> [Work item]: Repeat the entries exactly as they appear.

--- START ---

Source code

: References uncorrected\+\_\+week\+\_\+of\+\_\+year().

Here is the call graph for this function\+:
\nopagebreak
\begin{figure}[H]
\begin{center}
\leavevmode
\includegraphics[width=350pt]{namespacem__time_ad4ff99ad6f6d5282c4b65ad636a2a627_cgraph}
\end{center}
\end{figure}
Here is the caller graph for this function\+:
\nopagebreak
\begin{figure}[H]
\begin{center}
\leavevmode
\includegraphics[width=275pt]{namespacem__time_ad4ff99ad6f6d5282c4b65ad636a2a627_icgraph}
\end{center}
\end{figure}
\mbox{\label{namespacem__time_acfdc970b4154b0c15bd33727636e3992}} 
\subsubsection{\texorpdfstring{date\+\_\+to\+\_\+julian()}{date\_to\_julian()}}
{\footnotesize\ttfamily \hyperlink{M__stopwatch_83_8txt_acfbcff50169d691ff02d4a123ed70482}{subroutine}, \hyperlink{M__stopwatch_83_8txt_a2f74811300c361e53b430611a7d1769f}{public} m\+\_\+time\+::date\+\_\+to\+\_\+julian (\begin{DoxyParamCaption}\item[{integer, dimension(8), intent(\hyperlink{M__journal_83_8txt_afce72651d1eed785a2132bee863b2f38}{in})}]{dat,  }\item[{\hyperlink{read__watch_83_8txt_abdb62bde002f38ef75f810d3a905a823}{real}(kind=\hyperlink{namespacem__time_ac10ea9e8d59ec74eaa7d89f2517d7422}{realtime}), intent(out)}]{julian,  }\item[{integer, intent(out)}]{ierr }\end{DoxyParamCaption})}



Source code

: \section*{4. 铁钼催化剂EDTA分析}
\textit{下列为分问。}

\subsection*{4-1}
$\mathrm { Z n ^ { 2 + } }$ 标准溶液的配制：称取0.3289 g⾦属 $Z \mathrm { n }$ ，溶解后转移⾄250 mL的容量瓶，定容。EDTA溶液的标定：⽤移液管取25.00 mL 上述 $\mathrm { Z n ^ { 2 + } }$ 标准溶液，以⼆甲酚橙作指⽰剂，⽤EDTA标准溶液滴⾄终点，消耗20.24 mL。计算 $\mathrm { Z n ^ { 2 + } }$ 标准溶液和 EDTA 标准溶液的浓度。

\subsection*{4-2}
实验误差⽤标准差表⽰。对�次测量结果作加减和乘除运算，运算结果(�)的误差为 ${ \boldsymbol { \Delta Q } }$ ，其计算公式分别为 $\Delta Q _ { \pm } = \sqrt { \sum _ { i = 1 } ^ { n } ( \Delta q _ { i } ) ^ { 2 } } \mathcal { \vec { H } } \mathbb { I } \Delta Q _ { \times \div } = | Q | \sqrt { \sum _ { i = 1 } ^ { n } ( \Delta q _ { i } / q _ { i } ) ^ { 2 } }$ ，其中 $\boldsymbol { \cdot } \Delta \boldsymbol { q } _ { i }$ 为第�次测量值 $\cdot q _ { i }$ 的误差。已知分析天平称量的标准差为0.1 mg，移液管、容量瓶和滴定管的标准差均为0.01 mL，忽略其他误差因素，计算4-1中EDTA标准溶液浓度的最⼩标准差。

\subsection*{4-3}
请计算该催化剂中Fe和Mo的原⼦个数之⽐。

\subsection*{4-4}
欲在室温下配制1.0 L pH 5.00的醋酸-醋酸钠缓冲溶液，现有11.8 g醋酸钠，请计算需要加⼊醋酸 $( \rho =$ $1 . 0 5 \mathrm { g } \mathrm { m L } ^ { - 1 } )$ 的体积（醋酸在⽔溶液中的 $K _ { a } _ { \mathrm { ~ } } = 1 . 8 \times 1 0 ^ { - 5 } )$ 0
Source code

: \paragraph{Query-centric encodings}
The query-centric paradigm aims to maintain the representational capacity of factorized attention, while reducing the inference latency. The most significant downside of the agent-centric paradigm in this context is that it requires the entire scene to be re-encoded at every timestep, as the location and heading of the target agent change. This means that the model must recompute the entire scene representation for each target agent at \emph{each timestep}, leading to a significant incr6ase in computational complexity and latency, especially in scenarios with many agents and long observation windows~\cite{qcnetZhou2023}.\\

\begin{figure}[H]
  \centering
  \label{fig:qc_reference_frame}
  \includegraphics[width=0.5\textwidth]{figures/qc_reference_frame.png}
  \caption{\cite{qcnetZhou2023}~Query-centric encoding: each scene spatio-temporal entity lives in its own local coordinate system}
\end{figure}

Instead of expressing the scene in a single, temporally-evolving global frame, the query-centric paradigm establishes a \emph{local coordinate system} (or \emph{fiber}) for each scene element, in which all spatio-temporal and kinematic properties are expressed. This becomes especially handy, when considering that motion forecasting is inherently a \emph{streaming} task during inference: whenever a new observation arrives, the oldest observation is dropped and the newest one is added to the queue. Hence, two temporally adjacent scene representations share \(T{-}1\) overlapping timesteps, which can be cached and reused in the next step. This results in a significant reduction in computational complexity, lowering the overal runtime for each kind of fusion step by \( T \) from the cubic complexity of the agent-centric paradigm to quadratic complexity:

--- END ---

> [Output for this task]:
Source code

: References uncorrected\+\_\+week\+\_\+of\+\_\+year().

Here is the call graph for this function\+:
\nopagebreak
\begin{figure}[H]
\begin{center}
\leavevmode
\includegraphics[width=350pt]{namespacem__time_ad4ff99ad6f6d5282c4b65ad636a2a627_cgraph}
\end{center}
\end{figure}
Here is the caller graph for this function\+:
\nopagebreak
\begin{figure}[H]
\begin{center}
\leavevmode
\includegraphics[width=275pt]{namespacem__time_ad4ff99ad6f6d5282c4b65ad636a2a627_icgraph}
\end{center}
\end{figure}
\mbox{\label{namespacem__time_acfdc970b4154b0c15bd33727636e3992}} 
\subsubsection{\texorpdfstring{date\+\_\+to\+\_\+julian()}{date\_to\_julian()}}
{\footnotesize\ttfamily \hyperlink{M__stopwatch_83_8txt_acfbcff50169d691ff02d4a123ed70482}{subroutine}, \hyperlink{M__stopwatch_83_8txt_a2f74811300c361e53b430611a7d1769f}{public} m\+\_\+time\+::date\+\_\+to\+\_\+julian (\begin{DoxyParamCaption}\item[{integer, dimension(8), intent(\hyperlink{M__journal_83_8txt_afce72651d1eed785a2132bee863b2f38}{in})}]{dat,  }\item[{\hyperlink{read__watch_83_8txt_abdb62bde002f38ef75f810d3a905a823}{real}(kind=\hyperlink{namespacem__time_ac10ea9e8d59ec74eaa7d89f2517d7422}{realtime}), intent(out)}]{julian,  }\item[{integer, intent(out)}]{ierr }\end{DoxyParamCaption})}



Source code

: \section*{4. 铁钼催化剂EDTA分析}
\textit{下列为分问。}

\subsection*{4-1}
$\mathrm { Z n ^ { 2 + } }$ 标准溶液的配制：称取0.3289 g⾦属 $Z \mathrm { n }$ ，溶解后转移⾄250 mL的容量瓶，定容。EDTA溶液的标定：⽤移液管取25.00 mL 上述 $\mathrm { Z n ^ { 2 + } }$ 标准溶液，以⼆甲酚橙作指⽰剂，⽤EDTA标准溶液滴⾄终点，消耗20.24 mL。计算 $\mathrm { Z n ^ { 2 + } }$ 标准溶液和 EDTA 标准溶液的浓度。

\subsection*{4-2}
实验误差⽤标准差表⽰。对�次测量结果作加减和乘除运算，运算结果(�)的误差为 ${ \boldsymbol { \Delta Q } }$ ，其计算公式分别为 $\Delta Q _ { \pm } = \sqrt { \sum _ { i = 1 } ^ { n } ( \Delta q _ { i } ) ^ { 2 } } \mathcal { \vec { H } } \mathbb { I } \Delta Q _ { \times \div } = | Q | \sqrt { \sum _ { i = 1 } ^ { n } ( \Delta q _ { i } / q _ { i } ) ^ { 2 } }$ ，其中 $\boldsymbol { \cdot } \Delta \boldsymbol { q } _ { i }$ 为第�次测量值 $\cdot q _ { i }$ 的误差。已知分析天平称量的标准差为0.1 mg，移液管、容量瓶和滴定管的标准差均为0.01 mL，忽略其他误差因素，计算4-1中EDTA标准溶液浓度的最⼩标准差。

\subsection*{4-3}
请计算该催化剂中Fe和Mo的原⼦个数之⽐。

\subsection*{4-4}
欲在室温下配制1.0 L pH 5.00的醋酸-醋酸钠缓冲溶液，现有11.8 g醋酸钠，请计算需要加⼊醋酸 $( \rho =$ $1 . 0 5 \mathrm { g } \mathrm { m L } ^ { - 1 } )$ 的体积（醋酸在⽔溶液中的 $K _ { a } _ { \mathrm { ~ } } = 1 . 8 \times 1 0 ^ { - 5 } )$ 0
Source code

: \paragraph{Query-centric encodings}
The query-centric paradigm aims to maintain the representational capacity of factorized attention, while reducing the inference latency. The most significant downside of the agent-centric paradigm in this context is that it requires the entire scene to be re-encoded at every timestep, as the location and heading of the target agent change. This means that the model must recompute the entire scene representation for each target agent at \emph{each timestep}, leading to a significant incr6ase in computational complexity and latency, especially in scenarios with many agents and long observation windows~\cite{qcnetZhou2023}.\\

\begin{figure}[H]
  \centering
  \label{fig:qc_reference_frame}
  \includegraphics[width=0.5\textwidth]{figures/qc_reference_frame.png}
  \caption{\cite{qcnetZhou2023}~Query-centric encoding: each scene spatio-temporal entity lives in its own local coordinate system}
\end{figure}

Instead of expressing the scene in a single, temporally-evolving global frame, the query-centric paradigm establishes a \emph{local coordinate system} (or \emph{fiber}) for each scene element, in which all spatio-temporal and kinematic properties are expressed. This becomes especially handy, when considering that motion forecasting is inherently a \emph{streaming} task during inference: whenever a new observation arrives, the oldest observation is dropped and the newest one is added to the queue. Hence, two temporally adjacent scene representations share \(T{-}1\) overlapping timesteps, which can be cached and reused in the next step. This results in a significant reduction in computational complexity, lowering the overal runtime for each kind of fusion step by \( T \) from the cubic complexity of the agent-centric paradigm to quadratic complexity:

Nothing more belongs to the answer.